▶ WHAT THIS TASK INVOLVES
Within the listing below, the lines to output run from the one containing "2. Go to Create" through the one containing "7. Go to Create again"; copy them exactly and nothing else.

───── DATA PROVIDED

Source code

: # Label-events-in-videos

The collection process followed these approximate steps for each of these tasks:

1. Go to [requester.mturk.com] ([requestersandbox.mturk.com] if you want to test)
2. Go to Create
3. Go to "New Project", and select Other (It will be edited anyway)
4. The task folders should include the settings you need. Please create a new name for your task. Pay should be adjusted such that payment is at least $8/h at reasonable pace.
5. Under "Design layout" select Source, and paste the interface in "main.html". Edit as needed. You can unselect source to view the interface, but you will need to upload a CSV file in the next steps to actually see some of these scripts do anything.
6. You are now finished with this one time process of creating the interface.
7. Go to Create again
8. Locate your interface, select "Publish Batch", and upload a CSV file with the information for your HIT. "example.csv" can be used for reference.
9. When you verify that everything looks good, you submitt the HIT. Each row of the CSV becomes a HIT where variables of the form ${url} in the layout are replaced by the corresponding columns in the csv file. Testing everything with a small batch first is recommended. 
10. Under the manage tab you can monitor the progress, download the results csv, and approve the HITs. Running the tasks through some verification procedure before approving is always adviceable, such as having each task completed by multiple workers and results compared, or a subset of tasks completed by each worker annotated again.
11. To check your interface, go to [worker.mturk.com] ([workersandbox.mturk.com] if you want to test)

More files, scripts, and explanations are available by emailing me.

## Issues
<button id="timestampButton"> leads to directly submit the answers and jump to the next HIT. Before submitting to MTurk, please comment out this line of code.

──────────
───── DATA PROVIDED

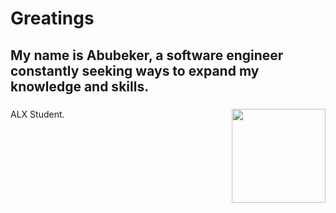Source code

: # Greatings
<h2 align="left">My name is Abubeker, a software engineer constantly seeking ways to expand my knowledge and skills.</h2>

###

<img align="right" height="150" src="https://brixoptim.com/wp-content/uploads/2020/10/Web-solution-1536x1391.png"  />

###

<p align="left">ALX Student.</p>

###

──────────

▶ RESULT FOR THIS TASK
2. Go to Create
3. Go to "New Project", and select Other (It will be edited anyway)
4. The task folders should include the settings you need. Please create a new name for your task. Pay should be adjusted such that payment is at least $8/h at reasonable pace.
5. Under "Design layout" select Source, and paste the interface in "main.html". Edit as needed. You can unselect source to view the interface, but you will need to upload a CSV file in the next steps to actually see some of these scripts do anything.
6. You are now finished with this one time process of creating the interface.
7. Go to Create again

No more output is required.